Around mid last year, Home Affairs Minister, Mr Ronald Gajraj was asked to look at urgently introducing a mechanical device among other measures to check excessive speeding by vehicles, especially those in the public transportation system.
Speeding has reportedly been the major contributor to many fatal road crashes.
It is believed that with the installation of the `governor', such fatalities can be prevented.
However, Lewis told the Chronicle that there are times when one may have to accelerate at short notice and if there is a limitation to the speed, one could be in trouble.
"...if the situation arises where you have to accelerate and react quickly/rapidly and there is the governor under the accelerator, you could be doomed."
He recalled that he was once caught in such a situation where he tried to overtake and nearly collided with an oncoming vehicle but due to quick reaction and an increase in his speed, he was able to avoid a crash.
According to the Commissioner, people need to first understand why the drivers feel it is necessary to speed.
He said that based on his experiences over the years, almost as soon as someone learns to drive, he/she speeds.
Then there are some persons who consider themselves competent drivers and give themselves the right to speed, he said.
"It's like a drug...speeding is like a contagious illness.
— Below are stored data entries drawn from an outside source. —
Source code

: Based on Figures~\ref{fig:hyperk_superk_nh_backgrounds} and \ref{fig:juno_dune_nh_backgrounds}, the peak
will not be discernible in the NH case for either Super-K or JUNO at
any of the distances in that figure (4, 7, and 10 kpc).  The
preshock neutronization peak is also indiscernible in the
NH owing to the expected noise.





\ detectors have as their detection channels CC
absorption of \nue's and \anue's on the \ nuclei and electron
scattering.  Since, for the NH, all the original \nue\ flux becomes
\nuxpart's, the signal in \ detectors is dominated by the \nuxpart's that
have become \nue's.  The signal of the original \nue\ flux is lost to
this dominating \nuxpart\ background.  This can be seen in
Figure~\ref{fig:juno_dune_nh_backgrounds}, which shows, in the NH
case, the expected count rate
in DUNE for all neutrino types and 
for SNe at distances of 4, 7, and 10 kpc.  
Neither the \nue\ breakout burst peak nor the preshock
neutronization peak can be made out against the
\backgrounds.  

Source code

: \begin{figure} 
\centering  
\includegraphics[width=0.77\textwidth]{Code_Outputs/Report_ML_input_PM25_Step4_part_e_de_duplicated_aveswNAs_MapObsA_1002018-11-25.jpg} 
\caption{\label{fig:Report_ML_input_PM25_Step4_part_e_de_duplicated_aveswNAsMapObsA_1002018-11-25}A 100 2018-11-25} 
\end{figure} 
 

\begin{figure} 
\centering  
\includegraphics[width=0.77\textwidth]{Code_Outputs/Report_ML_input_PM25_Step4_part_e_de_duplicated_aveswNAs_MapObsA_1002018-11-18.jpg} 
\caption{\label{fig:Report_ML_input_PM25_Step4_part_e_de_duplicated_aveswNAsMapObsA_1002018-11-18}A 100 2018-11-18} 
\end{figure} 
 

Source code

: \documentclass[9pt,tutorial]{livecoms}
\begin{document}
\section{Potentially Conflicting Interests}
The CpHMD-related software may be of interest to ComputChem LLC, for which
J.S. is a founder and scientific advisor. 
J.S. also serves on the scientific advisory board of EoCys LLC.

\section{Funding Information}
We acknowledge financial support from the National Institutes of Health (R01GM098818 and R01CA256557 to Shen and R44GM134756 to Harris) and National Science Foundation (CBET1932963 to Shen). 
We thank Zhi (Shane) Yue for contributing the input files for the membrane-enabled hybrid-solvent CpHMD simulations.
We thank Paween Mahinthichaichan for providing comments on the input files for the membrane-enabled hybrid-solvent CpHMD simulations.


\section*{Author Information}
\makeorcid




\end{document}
You see a man speeding and you want to speed..."
According to him, the condition of the roads also poses a problem and many drivers view a smooth, wide road as an invitation to speed.
He said many drivers only decrease their pace whenever there are potholes on the road.
If there is a smooth stretch of road, the drivers "fly through", Lewis said.
He noted that the police have also been a contributory factor to the `lawlessness' on the country's roads and many times accept bribes.
In this regard, the Commissioner noted that raising fines as a penalty for those found speeding may not be effective.
"I could well imagine somebody in authority accepting bribes even if they did not ask for it...", he stated.
He commented that when the fines rise, a smaller figure becomes more attractive to someone involved in law enforcement.
"This destroys the fabric that we try to make better", he said, noting that the problem needs to be attacked at a fundamental level.
"I think that if we deal with traffic comprehensively things may change.
"We can put in a lot of short stops to make people pull themselves together but all agencies must be involved; the courts, the public, police, drivers", he said.
The problem can be solved, he added, but people's attitudes have to change.
He said both the passengers and the drivers verbally attack the police whenever they try to enforce traffic laws.